Saved entries:

########

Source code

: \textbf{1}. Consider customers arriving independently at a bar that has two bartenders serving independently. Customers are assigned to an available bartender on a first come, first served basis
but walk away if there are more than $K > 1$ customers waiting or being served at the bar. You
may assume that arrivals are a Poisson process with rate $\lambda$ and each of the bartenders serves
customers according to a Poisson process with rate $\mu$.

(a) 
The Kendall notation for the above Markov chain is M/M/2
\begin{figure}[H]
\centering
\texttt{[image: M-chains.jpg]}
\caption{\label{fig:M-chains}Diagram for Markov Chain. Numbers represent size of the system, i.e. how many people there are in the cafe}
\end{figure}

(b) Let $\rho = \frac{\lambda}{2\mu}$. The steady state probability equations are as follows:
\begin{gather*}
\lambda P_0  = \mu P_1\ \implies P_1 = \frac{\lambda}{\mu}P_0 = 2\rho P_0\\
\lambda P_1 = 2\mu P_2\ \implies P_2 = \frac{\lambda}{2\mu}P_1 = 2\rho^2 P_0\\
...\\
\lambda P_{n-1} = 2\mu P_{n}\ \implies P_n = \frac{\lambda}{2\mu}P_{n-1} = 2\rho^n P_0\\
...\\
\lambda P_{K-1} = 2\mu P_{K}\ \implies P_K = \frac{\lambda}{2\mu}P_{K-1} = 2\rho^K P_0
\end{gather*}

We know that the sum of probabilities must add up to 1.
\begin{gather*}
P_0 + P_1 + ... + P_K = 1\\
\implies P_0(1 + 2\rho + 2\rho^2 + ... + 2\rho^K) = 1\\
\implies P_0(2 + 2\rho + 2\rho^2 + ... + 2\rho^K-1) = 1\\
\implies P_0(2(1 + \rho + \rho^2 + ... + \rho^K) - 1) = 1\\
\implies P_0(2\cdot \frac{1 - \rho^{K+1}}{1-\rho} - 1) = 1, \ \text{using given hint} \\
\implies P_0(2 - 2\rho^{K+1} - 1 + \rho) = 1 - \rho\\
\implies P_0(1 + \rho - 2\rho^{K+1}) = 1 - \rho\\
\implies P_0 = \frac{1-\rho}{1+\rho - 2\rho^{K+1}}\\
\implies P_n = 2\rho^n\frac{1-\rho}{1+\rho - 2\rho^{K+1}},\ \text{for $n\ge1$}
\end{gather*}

########

If a line in the entries above contains the word "rate", count it, and give only the final number.

2